Lines holding the word "rutsa" are the ones to copy from the data below.

== Segment start ==

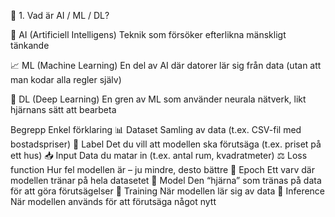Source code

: 🧠 1. Vad är AI / ML / DL?

🤖 AI (Artificiell Intelligens)
Teknik som försöker efterlikna mänskligt tänkande

📈 ML (Machine Learning)
En del av AI där datorer lär sig från data (utan att man kodar alla regler själv)

🧠 DL (Deep Learning)
En gren av ML som använder neurala nätverk, likt hjärnans sätt att bearbeta

Begrepp
Enkel förklaring
📊 Dataset
Samling av data (t.ex. CSV-fil med bostadspriser)
🎯 Label
Det du vill att modellen ska förutsäga (t.ex. priset på ett hus)
📥 Input
Data du matar in (t.ex. antal rum, kvadratmeter)
⚖️ Loss function
Hur fel modellen är – ju mindre, desto bättre
🔁 Epoch
Ett varv där modellen tränar på hela datasetet
🧠 Model
Den “hjärna” som tränas på data för att göra förutsägelser
🔧 Training
När modellen lär sig av data
🔎 Inference
När modellen används för att förutsäga något nytt
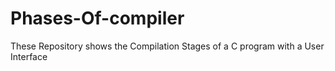 # Phases-Of-compiler
These Repository shows the Compilation Stages of a C program with a User Interface
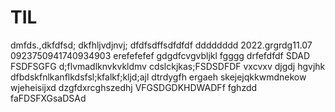 # TIL
dmfds.,dkfdfsd;
dkfhljvdjnvj;
dfdfsdffsdfdfdf
dddddddd
2022.grgrdg11.07
0923750941740934903
erefefefef
gdgdfcvgvbljkl
fgggg
drfefdfdf
SDAD
FSDFSGFG
d;flvmadlknvkvkldmv
cdslckjkas;FSDSDFDF
vxcvxv
djgdj
hgvjhk
dfbdskfnlkanflkdsfsl;kfalkf;kljd;ajl
dtrdygfh
ergaeh
skejejqkkwmdnekow
wjeheisijxd
dzgfdxrcghszedhj
VFGSDGDKHDWADFf
fghzdd
faFDSFXGsaDSAd
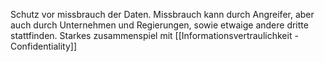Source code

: Schutz vor missbrauch der Daten. Missbrauch kann durch Angreifer, aber auch durch Unternehmen und Regierungen, sowie etwaige andere dritte stattfinden. Starkes zusammenspiel mit [[Informationsvertraulichkeit - Confidentiality]]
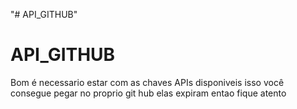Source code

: "# API_GITHUB" 
# API_GITHUB
Bom é necessario estar com as chaves APIs disponiveis isso você consegue pegar no proprio git hub
elas expiram entao fique atento

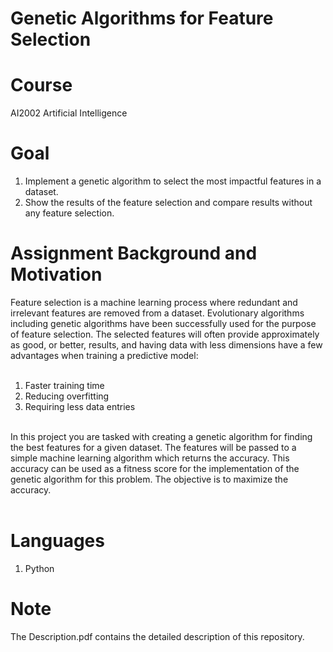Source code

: # Genetic Algorithms for Feature Selection

# Course
AI2002 Artificial Intelligence <br />

# Goal
1. Implement a genetic algorithm to select the most impactful features in a dataset. <br />
2. Show the results of the feature selection and compare results without any feature selection. <br />
# Assignment Background and Motivation
Feature selection is a machine learning process where redundant and irrelevant features are removed from a dataset. Evolutionary algorithms including genetic algorithms have been successfully used for the purpose of feature selection. The selected features will often provide approximately as good, or better, results, and having data with less dimensions have a few advantages when training a predictive model: <br />
<br />
1. Faster training time <br />
2. Reducing overfitting <br />
3. Requiring less data entries <br />
<br />
In this project you are tasked with creating a genetic algorithm for finding the best features for a given dataset. The features will be passed to a simple machine learning algorithm which returns the accuracy. This accuracy can be used as a fitness score for the implementation of the genetic algorithm for this problem. The objective is to maximize the accuracy. <br />
<br />

# Languages

1. Python <br />

# Note
The Description.pdf contains the detailed description of this repository.
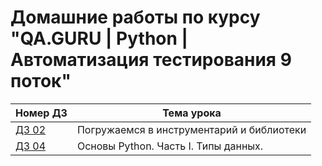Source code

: # Домашние работы по курсу "QA.GURU | Python | Автоматизация тестирования 9 поток"
| Номер ДЗ                                                                   | Тема урока                                |
|----------------------------------------------------------------------------|-------------------------------------------|
| [ДЗ 02](https://github.com/KateNikonova/qaguru_hw_9/tree/main/homework_02) | Погружаемся в инструментарий и библиотеки |
| [ДЗ 04](https://github.com/KateNikonova/qaguru_hw_9/tree/main/homework_04) | Основы Python. Часть I. Типы данных.      |                                   |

== Segment end ==

#### [SOLUTION]
Det du vill att modellen ska förutsäga (t.ex. priset på ett hus)
Den “hjärna” som tränas på data för att göra förutsägelser
När modellen används för att förutsäga något nytt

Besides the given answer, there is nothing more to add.